How do you graph #y=3cos2pix# and include two full periods?

1 Answer
Jun 5, 2018

See below

Explanation:

When graphing any sinusoidal graph except for #tanx# and #cotx# the period is #(2pi)/w# where #w# is the value next to #x# in this case #2pi#.

So, our period is represented as:

Per. #\ T = (2pi)/w#

Per. #\ T = (2pi)/(2pi)#

Per. #\ T = 1#

Now let's find our amplitude, which is always the number to the left of the trigonometric function, in this case, #3#. This means that instead of having a vertical range of #[-1, 1]# our graph will range from #[-3, 3]#.

Once we have this information, the easiest way to graph for two periods is to go out four points on the graph's #x-"axis"# and mark our period: #1#.

So it would look like this: Origin, point, point, point, 1

(I know it's difficult to visualize but bear with me until the end)

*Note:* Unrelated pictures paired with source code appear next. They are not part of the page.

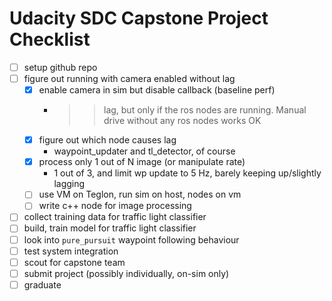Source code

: # Udacity SDC Capstone Project Checklist

- [ ] setup github repo
- [ ] figure out running with camera enabled without lag
    - [x] enable camera in sim but disable callback (baseline perf)
        - >> lag, but only if the ros nodes are running. Manual drive without any ros nodes works OK
    - [x] figure out which node causes lag
        - waypoint_updater and tl_detector, of course
    - [x] process only 1 out of N image (or manipulate rate)
        - 1 out of 3, and limit wp update to 5 Hz, barely keeping up/slightly lagging
    - [ ] use VM on Teglon, run sim on host, nodes on vm
    - [ ] write c++ node for image processing
- [ ] collect training data for traffic light classifier
- [ ] build, train  model for traffic light classifier
- [ ] look into `pure_pursuit` waypoint following behaviour
- [ ] test system integration
- [ ] scout for capstone team
- [ ] submit project (possibly individually, on-sim only)
- [ ] graduate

Then take half of the period and put it at half of that point's distance:

Origin, point, #1/2#, point, #1# (since #1/2# is half of #1#)

Then do it again:

Origin, #1/4#, #1/2#, point, #1#

Now that we know each increment is by one fourth, we can find the missing point

Origin, #1/4#, #1/2#, #3/4#, #1#.

And since we know that positive #cos# graphs always start at #(0, "amplitude")#, we can now graph our equation, as seen below:

Hopefully, this helps you visualize it

enter image source here

For two full periods, just keep moving by #1/4# on the #x#-axis and #3# up or down on the #y#-axis following the up and down pattern, it's very consecutive and easy to follow.